Sessions and workshops that I enjoyed on day two mostly fell into two buckets: Serverless and TypeScript.

Serverless is one of the newer buzzwords made popular by cloud vendors like Amazon (AWS Lamda) and Google (Cloud Functions). My interest stems from a presentation I did at Kscope17 that examined the role of Microservices in APEX applications. Since we run most of our code/logic on the database, the challenge is to find a fit for such technologies, especially in the cloud era. I expect to spend more time looking at this in the near future.

Bowden Kelly cited an interesting paper that examined the significance of applying type-checking in JavaScript development. The study examined 400 projects on Github and found that 15% of bugs identified could have been fixed before a release. I am not surprised! The lack of type-checkign was one of the major reasons why I had a distaste for the language, and so, dialects like TypeScript and Coffeescript are a welcomed addition.

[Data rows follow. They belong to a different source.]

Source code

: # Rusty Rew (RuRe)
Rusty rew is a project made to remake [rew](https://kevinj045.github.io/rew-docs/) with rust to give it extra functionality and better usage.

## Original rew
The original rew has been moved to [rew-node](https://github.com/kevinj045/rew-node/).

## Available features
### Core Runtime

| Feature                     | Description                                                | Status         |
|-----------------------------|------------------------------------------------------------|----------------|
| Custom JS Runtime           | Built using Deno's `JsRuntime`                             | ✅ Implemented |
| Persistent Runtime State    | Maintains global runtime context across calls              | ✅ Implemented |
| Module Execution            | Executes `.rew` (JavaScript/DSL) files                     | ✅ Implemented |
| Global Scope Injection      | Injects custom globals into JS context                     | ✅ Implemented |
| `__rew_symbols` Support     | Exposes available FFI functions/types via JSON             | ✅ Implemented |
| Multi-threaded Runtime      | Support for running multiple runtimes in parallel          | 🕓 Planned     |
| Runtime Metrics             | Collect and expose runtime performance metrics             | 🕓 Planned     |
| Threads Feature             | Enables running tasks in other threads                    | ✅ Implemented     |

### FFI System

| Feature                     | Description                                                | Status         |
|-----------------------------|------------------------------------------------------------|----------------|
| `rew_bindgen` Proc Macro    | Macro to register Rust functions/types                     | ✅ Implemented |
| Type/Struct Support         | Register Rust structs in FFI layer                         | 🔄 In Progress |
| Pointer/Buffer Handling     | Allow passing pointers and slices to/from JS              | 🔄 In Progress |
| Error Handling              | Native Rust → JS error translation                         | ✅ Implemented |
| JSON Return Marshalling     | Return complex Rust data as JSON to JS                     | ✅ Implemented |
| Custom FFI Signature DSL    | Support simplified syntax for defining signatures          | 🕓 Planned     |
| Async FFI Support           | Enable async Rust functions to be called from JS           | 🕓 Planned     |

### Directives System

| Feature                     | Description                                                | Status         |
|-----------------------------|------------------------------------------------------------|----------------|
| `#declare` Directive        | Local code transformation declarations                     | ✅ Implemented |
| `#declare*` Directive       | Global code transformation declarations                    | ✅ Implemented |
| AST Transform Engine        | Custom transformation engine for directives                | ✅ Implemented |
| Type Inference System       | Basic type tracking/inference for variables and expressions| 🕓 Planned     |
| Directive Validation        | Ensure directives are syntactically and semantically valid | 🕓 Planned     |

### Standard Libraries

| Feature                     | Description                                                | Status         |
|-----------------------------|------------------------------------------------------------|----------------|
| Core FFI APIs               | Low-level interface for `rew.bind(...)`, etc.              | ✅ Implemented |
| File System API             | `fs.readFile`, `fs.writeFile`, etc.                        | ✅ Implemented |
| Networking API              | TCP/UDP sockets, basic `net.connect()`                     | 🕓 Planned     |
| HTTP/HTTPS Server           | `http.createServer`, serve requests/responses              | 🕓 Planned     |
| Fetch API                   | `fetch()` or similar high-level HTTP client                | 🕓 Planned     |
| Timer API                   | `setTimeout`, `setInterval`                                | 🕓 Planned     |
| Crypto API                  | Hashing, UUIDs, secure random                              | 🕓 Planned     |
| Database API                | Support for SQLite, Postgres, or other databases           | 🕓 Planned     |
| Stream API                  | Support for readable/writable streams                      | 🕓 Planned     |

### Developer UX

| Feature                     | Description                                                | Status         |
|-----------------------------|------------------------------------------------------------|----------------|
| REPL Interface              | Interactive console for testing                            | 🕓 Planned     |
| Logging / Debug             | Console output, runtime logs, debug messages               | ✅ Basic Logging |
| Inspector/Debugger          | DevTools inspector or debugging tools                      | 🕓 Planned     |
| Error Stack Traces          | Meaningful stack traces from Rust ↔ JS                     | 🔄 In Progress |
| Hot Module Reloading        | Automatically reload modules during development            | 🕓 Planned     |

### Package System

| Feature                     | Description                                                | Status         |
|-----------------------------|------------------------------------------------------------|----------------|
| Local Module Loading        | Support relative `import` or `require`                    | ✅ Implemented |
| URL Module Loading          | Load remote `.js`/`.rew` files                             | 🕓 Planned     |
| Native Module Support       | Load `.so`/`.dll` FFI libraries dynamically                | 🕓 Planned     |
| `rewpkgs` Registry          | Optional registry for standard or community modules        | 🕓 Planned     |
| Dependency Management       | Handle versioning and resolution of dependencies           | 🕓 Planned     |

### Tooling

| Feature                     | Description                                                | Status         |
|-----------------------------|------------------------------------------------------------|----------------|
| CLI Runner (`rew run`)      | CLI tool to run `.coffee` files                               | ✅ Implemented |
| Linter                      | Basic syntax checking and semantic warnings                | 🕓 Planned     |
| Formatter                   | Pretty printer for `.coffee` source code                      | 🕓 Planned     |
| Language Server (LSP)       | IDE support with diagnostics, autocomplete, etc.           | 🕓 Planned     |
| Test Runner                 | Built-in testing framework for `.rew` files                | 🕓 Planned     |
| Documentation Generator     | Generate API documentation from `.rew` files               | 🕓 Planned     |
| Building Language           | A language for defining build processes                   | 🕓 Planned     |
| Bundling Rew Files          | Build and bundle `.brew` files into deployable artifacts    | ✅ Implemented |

For APEX developers, you might be interested to know that TypeScript support was baked into APEX-Nitro v4.

The other interesting topics were on Minikube and Chrome's DevTools. Minikube allows you to run a local single-node Kubernetes cluster. This helps with simulation and testing of Docker container deployments. Though currently you would use kubectl to deploy, it sounds like in upcoming releases (see report), paid versions of Docker will support pushing containers to Kubernetes clusters.


Sticker Collection Node.js Interactive is a great event to attend whether or not you are a hard-core Node.js programmer by trade. Would have been nice if lunch was provided so that attendees didn't need to compete with downtown office workers for food, but I suppose it had to do with the more affordable conference fee? And like all developer conferences, besides good content, the other benefit of attending is the opportunity to network with peers, speakers and vendors. I met some of the core people involved with Loopback project before Strongloop was acquired by IBM, and had the chance to allay my fears that Loopback was not going away in favour of some IBM-branded product. I was also pleasantly surprised to have met two friends at the event, and even learned a few things about GraphQL and Serverless from them!

The conference returns to Vancouver in October 2018, so for the folks heading to Oracle OpenWorld next year, consider planning a trip north to our beautiful city. There's much knowledge and scenery to soak up!